On the other hand, Charles "Zan" Christensen, the publisher of Northwest Press, said the comics he preferred when he was younger were the ones that didn't appear to be kids' comics. "I'm talking about the Chris Claremont X-Men comics, the New Mutants, things like that, that were absolutely like catnip to angsty gay teens," he said. While they were moderated in terms of graphic sex and violence, they weren't "dumbed down," in his words. That's what he strove for when he was writing "The Power Within," a comic about a gay teen who is bullied. "I wanted it to be a really honest story," he said. "It all takes place in school, so it's not about sex, and it's not about him at home, but I wanted him to deal with stuff. It was kind of brutal and it was kind of ugly the way he gets treated, but I moderated some of the language. They don't call him 'fag' in the book -- they start to and then the superhero alter-ego appears and beats them up. I really wanted it to ring true and to be honest. I think that's the most important thing when you are doing work for younger readers is make it something they can get the most of and grow into because that will really stick with them."

"I loved Bugs Bunny growing up, and I think as a kid I missed a lot of the subtext of Bugs Bunny, but as an adult I'm like 'Oh my gosh, it's hilarious,'" said Brian Andersen, the creator of "So Super Duper," a comic about a superhero who doesn't realize he is gay. "What we are all saying is just because it's for youth doesn't mean it's dumb or it's cutesy or it doesn't have drama or it doesn't have grit or it doesn't have power to touch you. What we are all trying to achieve is a book that anybody can pick up, whether you are old or young or straight or gay or a mutant or a human or whatever, something that anyone can pick up and say hey that is a good story and I can enjoy it regardless of whether it has sex and violence and all that fun stuff."

Each of the creators on the panel spent some time discussing his or her comic and how it relates to other comics or to pop culture at large.

Elizabeth Watasin described her comic "Charm School" as "like 'Grease,' where the girl meets the girl who is kind of like John Travolta but she's a witch vampire and the girl is a witch." The series first ran in "Action Girl Comics," an all-ages title, and Watasin described it as "kind of Archie-ish": "It is romance -- I wouldn't say late teens, just teens,. Nothing happens in it except the games of desire and infatuation, dealing with crushes, stuff like that." The series was originally published by Slave Labor Graphics, but Watasin recently got it back and plans to continue the story.

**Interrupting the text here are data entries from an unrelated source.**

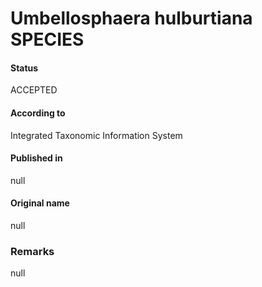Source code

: Umbellosphaera hulburtiana SPECIES
=======

#### Status
ACCEPTED

#### According to
Integrated Taxonomic Information System

#### Published in
null

#### Original name
null

### Remarks
null
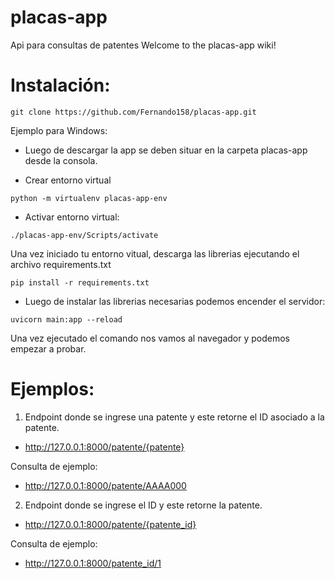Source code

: # placas-app
 Api para consultas de patentes
Welcome to the placas-app wiki!

# Instalación:

`git clone https://github.com/Fernando158/placas-app.git`

Ejemplo para Windows:

* Luego de descargar la app se deben situar en la carpeta placas-app desde la consola.

* Crear entorno virtual

`python -m virtualenv placas-app-env`

* Activar entorno virtual:

`./placas-app-env/Scripts/activate`

Una vez iniciado tu entorno vitual, descarga las librerias ejecutando el archivo requirements.txt

`pip install -r requirements.txt`

* Luego de instalar las librerias necesarias podemos encender el servidor:

`uvicorn main:app --reload`

 Una vez ejecutado el comando nos vamos al navegador y podemos empezar a probar.

# Ejemplos:

1. Endpoint donde se ingrese una patente y este retorne el ID asociado a la patente.

* http://127.0.0.1:8000/patente/{patente}

Consulta de ejemplo:
* http://127.0.0.1:8000/patente/AAAA000

2. Endpoint donde se ingrese el ID y este retorne la patente.

* http://127.0.0.1:8000/patente/{patente_id}

Consulta de ejemplo:
* http://127.0.0.1:8000/patente_id/1

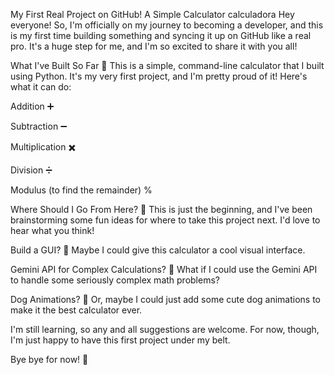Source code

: My First Real Project on GitHub! A Simple Calculator calculadora
Hey everyone! So, I'm officially on my journey to becoming a developer, and this is my first time building something and syncing it up on GitHub like a real pro. It's a huge step for me, and I'm so excited to share it with you all!

What I've Built So Far 🚀
This is a simple, command-line calculator that I built using Python. It's my very first project, and I'm pretty proud of it! Here's what it can do:

Addition ➕

Subtraction ➖

Multiplication ✖️

Division ➗

Modulus (to find the remainder) %

Where Should I Go From Here? 🤔
This is just the beginning, and I've been brainstorming some fun ideas for where to take this project next. I'd love to hear what you think!

Build a GUI? 🎨 Maybe I could give this calculator a cool visual interface.

Gemini API for Complex Calculations? 🧠 What if I could use the Gemini API to handle some seriously complex math problems?

Dog Animations? 🐶 Or, maybe I could just add some cute dog animations to make it the best calculator ever.

I'm still learning, so any and all suggestions are welcome. For now, though, I'm just happy to have this first project under my belt.

Bye bye for now! 👋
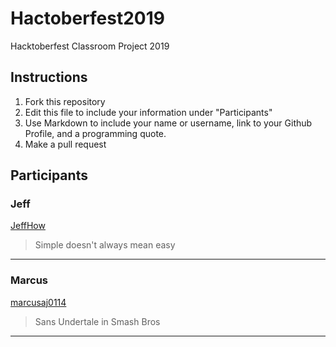 # Hactoberfest2019
Hacktoberfest Classroom Project 2019

## Instructions
1. Fork this repository
2. Edit this file to include your information under "Participants"
3. Use Markdown to include your name or username, link to your Github Profile, and a programming quote.
4. Make a pull request

## Participants

### Jeff
[JeffHow](https://github.com/jeffhow/)
> Simple doesn't always mean easy
---

### Marcus
[marcusaj0114](https://github.com/marcusaj0114/)
> Sans Undertale in Smash Bros
---
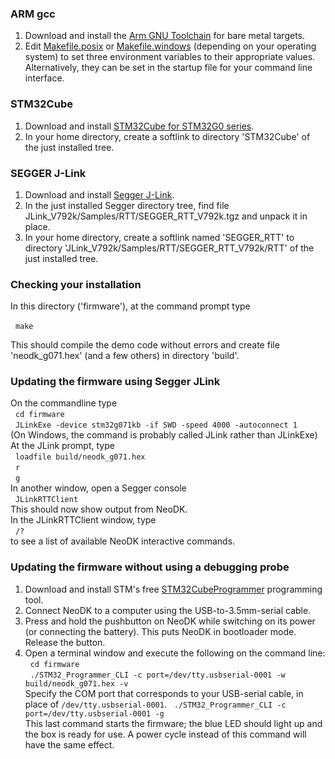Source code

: ### ARM gcc
1. Download and install the [Arm GNU Toolchain](https://developer.arm.com/Tools%20and%20Software/GNU%20Toolchain) for bare metal targets.
2. Edit [Makefile.posix](toolchain/gcc/Makefile.posix) or [Makefile.windows](toolchain/gcc/Makefile.windows) (depending on your operating system) to set three environment variables to their appropriate values. Alternatively, they can be set in the startup file for your command line interface.

### STM32Cube
1. Download and install [STM32Cube for STM32G0 series](https://www.st.com/en/embedded-software/stm32cubeg0.html).
2. In your home directory, create a softlink to directory 'STM32Cube' of the just installed tree.

### SEGGER J-Link
1. Download and install [Segger J-Link](https://www.segger.com/downloads/jlink/).
2. In the just installed Segger directory tree, find file JLink_V792k/Samples/RTT/SEGGER_RTT_V792k.tgz and unpack it in place.
3. In your home directory, create a softlink named 'SEGGER_RTT' to directory 'JLink_V792k/Samples/RTT/SEGGER_RTT_V792k/RTT' of the just installed tree.

### Checking your installation
In this directory ('firmware'), at the command prompt type

&nbsp;&nbsp;`make`

This should compile the demo code without errors and create file 'neodk_g071.hex' (and a few others) in directory 'build'.

### Updating the firmware using Segger JLink
On the commandline type<br/>
&nbsp;&nbsp;`cd firmware`<br/>
&nbsp;&nbsp;`JLinkExe -device stm32g071kb -if SWD -speed 4000 -autoconnect 1`<br>
(On Windows, the command is probably called JLink rather than JLinkExe)<br>
At the JLink prompt, type<br>
&nbsp;&nbsp;`loadfile build/neodk_g071.hex`<br>
&nbsp;&nbsp;`r`<br>
&nbsp;&nbsp;`g`<br>
In another window, open a Segger console<br>
&nbsp;&nbsp;`JLinkRTTClient`<br>
This should now show output from NeoDK.<br>
In the JLinkRTTClient window, type<br>
&nbsp;&nbsp;`/?`<br>
to see a list of available NeoDK interactive commands.

### Updating the firmware without using a debugging probe
1. Download and install STM's free [STM32CubeProgrammer](https://www.st.com/en/development-tools/stm32cubeprog.html) programming tool.
2. Connect NeoDK to a computer using the USB-to-3.5mm-serial cable.
3. Press and hold the pushbutton on NeoDK while switching on its power (or connecting the battery). This puts NeoDK in bootloader mode. Release the button.
4. Open a terminal window and execute the following on the command line:<br/>
&nbsp;&nbsp;`cd firmware`<br/>
&nbsp;&nbsp;`./STM32_Programmer_CLI -c port=/dev/tty.usbserial-0001 -w build/neodk_g071.hex -v`<br/>
Specify the COM port that corresponds to your USB-serial cable, in place of `/dev/tty.usbserial-0001`.
&nbsp;&nbsp;`./STM32_Programmer_CLI -c port=/dev/tty.usbserial-0001 -g`<br/>
This last command starts the firmware; the blue LED should light up and the box is ready for use. A power cycle instead of this command will have the same effect.
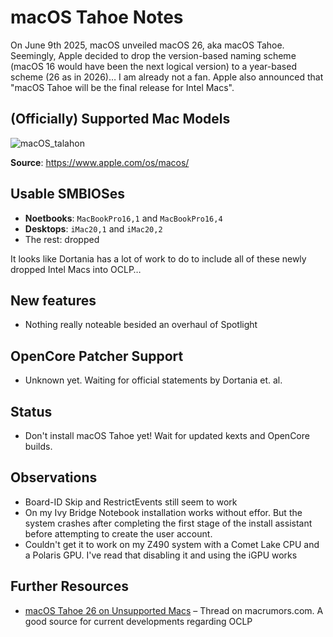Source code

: # macOS Tahoe Notes

On June 9th 2025, macOS unveiled macOS 26, aka macOS Tahoe. Seemingly, Apple decided to drop the version-based naming scheme (macOS 16 would have been the next logical version) to a year-based scheme (26 as in 2026)… I am already not a fan. Apple also announced that "macOS Tahoe will be the final release for Intel Macs".

## (Officially) Supported Mac Models 

![macOS_talahon](https://github.com/user-attachments/assets/2e3c53c7-4b33-4968-8505-e15247619004)

**Source**: https://www.apple.com/os/macos/

## Usable SMBIOSes

- **Noetbooks**: `MacBookPro16,1` and `MacBookPro16,4`
- **Desktops**: `iMac20,1` and `iMac20,2`
- The rest: dropped

It looks like Dortania has a lot of work to do to include all of these newly dropped Intel Macs into OCLP…

## New features

- Nothing really noteable besided an overhaul of Spotlight

## OpenCore Patcher Support

- Unknown yet. Waiting for official statements by Dortania et. al.

## Status

- Don't install macOS Tahoe yet! Wait for updated kexts and OpenCore builds.


## Observations

- Board-ID Skip and RestrictEvents still seem to work
- On my Ivy Bridge Notebook installation works without effor. But the system crashes after completing the first stage of the install assistant before attempting to create the user account.
- Couldn't get it to work on my Z490 system with a Comet Lake CPU and a Polaris GPU. I've read that disabling it and using the iGPU works

## Further Resources

- [macOS Tahoe 26 on Unsupported Macs](https://forums.macrumors.com/threads/macos-tahoe-26-on-unsupported-macs-discussion.2458481/) – Thread on macrumors.com. A good source for current developments regarding OCLP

"Little Rainbow Comics," at the other end of the age spectrum, is a webcomic based on a trio of first-graders. "The first strip is first-grader-ish, but after that it gets very topical," said moderator P. Kristen Enos. "In terms of that first grade age, do you think that still works for having them talk about those topics?"

"They are first graders, but they are much older and wiser than they should be," said Paul. "Think about 'South Park,' or Stewie from 'Family Guy.' They are more intelligent than they should be, yet if they fall down they call for mommy even though they may be trying to kill her later on. I try to write like that, capture the innocence."

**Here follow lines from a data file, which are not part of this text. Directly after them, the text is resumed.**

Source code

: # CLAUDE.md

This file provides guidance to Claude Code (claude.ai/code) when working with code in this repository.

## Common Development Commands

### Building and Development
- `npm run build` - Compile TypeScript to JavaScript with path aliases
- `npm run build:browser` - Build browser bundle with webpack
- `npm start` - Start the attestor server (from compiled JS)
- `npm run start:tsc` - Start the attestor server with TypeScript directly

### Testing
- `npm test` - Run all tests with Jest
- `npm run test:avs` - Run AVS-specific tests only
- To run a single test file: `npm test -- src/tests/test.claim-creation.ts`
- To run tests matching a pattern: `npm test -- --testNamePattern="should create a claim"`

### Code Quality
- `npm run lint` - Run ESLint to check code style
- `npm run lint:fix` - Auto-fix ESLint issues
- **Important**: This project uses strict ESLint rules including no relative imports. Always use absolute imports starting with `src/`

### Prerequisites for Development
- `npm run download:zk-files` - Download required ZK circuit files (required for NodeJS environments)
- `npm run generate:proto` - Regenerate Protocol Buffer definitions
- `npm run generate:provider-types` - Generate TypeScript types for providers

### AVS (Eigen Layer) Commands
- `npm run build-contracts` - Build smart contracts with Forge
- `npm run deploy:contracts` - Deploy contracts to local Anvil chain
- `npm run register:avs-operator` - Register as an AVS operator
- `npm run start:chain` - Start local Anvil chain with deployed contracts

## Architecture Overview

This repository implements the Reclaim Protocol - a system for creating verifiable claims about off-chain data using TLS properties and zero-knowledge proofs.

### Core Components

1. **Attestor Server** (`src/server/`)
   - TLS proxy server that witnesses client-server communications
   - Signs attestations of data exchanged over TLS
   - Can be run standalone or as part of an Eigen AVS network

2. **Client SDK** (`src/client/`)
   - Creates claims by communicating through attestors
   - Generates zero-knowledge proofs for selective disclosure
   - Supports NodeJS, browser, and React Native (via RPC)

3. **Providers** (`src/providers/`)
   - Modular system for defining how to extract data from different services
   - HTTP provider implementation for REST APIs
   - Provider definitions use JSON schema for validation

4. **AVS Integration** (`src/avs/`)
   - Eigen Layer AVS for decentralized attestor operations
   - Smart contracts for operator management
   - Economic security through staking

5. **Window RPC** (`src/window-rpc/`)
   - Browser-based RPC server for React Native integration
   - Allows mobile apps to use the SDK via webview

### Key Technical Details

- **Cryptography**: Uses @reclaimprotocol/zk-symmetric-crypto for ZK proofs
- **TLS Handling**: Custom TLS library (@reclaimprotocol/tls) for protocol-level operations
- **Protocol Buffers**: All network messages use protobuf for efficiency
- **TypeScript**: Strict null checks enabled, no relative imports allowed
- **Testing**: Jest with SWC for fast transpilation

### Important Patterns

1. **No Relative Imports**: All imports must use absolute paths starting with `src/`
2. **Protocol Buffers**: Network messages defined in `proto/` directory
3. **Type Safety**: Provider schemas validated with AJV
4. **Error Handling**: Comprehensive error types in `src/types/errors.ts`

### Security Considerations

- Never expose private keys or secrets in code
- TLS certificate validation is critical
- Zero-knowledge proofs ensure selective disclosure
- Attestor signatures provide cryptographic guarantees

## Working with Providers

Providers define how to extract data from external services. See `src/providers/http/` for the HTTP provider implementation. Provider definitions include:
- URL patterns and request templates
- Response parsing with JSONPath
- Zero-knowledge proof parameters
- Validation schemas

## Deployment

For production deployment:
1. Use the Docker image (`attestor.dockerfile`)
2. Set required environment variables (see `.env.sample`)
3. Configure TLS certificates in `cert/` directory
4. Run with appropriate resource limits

Dan Parent, the creator of Archie Comics' first openly gay character, Kevin Keller, was also at the panel and drew a round of applause when Kevin was mentioned. "We are going to be working on a new Kevin storyline for next year," he said. "It's been quite a ride." Parent talked about meeting actor George Takei at a convention and later asking him to guest star in an issue of "Kevin Keller." "He grew up reading Archie comics -- actually he was reading Archie comics when he was in an internment camp and grew up as an Archie fan," Parent said. Parent wrote the Kevin Keller story, in which Takei came to Riverdale, but the best part, he said, was meeting Takei in real life.

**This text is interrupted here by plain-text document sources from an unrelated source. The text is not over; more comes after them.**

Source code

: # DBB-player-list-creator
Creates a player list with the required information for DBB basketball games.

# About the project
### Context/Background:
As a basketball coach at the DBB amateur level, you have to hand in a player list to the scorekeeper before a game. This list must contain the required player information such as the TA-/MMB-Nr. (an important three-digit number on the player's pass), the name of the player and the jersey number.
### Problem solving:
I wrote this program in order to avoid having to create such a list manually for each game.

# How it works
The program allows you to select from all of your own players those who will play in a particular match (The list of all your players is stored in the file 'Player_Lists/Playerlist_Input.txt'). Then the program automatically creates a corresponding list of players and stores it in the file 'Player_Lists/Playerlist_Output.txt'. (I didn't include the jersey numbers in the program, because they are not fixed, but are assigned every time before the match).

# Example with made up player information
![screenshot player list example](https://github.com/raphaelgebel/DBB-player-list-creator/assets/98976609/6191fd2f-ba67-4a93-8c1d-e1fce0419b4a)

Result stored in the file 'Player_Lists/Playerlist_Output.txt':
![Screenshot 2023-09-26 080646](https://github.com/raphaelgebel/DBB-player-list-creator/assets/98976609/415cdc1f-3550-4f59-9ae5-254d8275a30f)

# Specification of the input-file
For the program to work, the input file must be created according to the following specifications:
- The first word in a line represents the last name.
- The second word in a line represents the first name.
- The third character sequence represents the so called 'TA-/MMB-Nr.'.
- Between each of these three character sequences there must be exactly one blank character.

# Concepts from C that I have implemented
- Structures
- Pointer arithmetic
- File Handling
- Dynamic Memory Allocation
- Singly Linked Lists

Parent noted that some of his Kevin Keller comics had drawn opposition, most famously from a group called the Million Moms who threatened a boycott if the comics depicting Kevin Keller's wedding were not removed from Toys R Us. Those protests actually boost sales, Parent said, and he admitted to poking some fun at the Million Moms in the comic in which Kevin gets his first kiss, hoping to stoke the fires. "They didn't bite that time," he said.

During the question and answer session, a trans woman who transitioned as a youth asked how trans characters could be represented better, rather than simply being included under the same umbrella as gay and lesbian characters. "I would say someone like you should write a story that would convey this," said Andersen. "We need people who are living that experience and are aware.
"It comes in waves," said Chrisensen. "There is always a gap, there is always a need to be filled and voices that aren't being represented, and there always, always comes a big wave of those voices filling that need. I am seeing a lot of really great trans work coming up. Some is genderqueer; some has some gay themes as well, but it is definitely about gender identity and it's much more personal, it's not umbrella."

"I definitely think the best thing you can do if you know of work like that is Tweet it, support it, like it, share it, so that it gets out there," he added. "Promoting the stuff that is doing it right is the best thing."

Enos had a different take. "Everybody here has pretty much admitted that they are coming from their own personal experience," she said, "and I know in other panels I have seen people who are very well known in the comics community and one person has admitted that he is interested in tackling that subject but he is so concerned that he will say something wrong that he'd rather not tackle it for fear of unintentionally offending someone."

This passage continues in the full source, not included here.